日本テニス協会の福井烈常務理事「以前の大坂は強打、強打のイメージだったが、今回は強打までの過程でうまく深いところを交ぜたり、ストロークの動きが滑らかになった。(リオ五輪に関して)フェド杯規定の例外がどこまで認められるものか…」

リオ五輪への道

 単の出場選手は、原則6月6日の世界ランクで決まる。上位56人が直接出場権を獲得。棄権者や1カ国4人の最大枠を超えた分は57位以下に順送りされるため、獲得ラインは60~65位とみられている。このほか最終予選6、推薦2の計64が最大出場枠。

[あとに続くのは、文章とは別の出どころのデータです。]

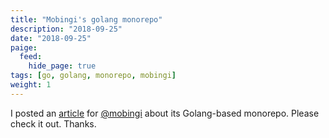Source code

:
 ```yaml
---
title: "Mobingi's golang monorepo"
description: "2018-09-25"
date: "2018-09-25"
paige:
  feed:
    hide_page: true
tags: [go, golang, monorepo, mobingi]
weight: 1
---
```


I posted an [article](https://tech.mobingi.com/2018/09/25/ouchan-monorepo.html) for [@mobingi](https://twitter.com/mobingi) about its Golang-based monorepo. Please check it out. Thanks.

<br>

国際テニス連盟(ITF)は国別対抗戦に比重を置くため、「デ杯、フェド杯に4年間で3度出場、うち1度は2015~16年」と規定しているが、「けがで長期療養した者」「最近ランキングを上げた者」などは例外としている。

大坂 なおみ(おおさか・なおみ)

 1997(平成9)年10月16日生まれ、18歳。大阪市出身。姉の影響で3歳からテニスを始める。2014年1月にWTAツアーデビュー。昨年のウィンブルドンと全米の予選に挑戦したが敗退。今大会の予選を突破して四大大会初出場。家族はハイチ出身で米国人の父・レオナルドさん、日本人の母・環(たまき)さん、テニス選手の姉・まり(19)。世界ランクは127位。右利き、バックハンド両手打ち。1メートル80、69キロ。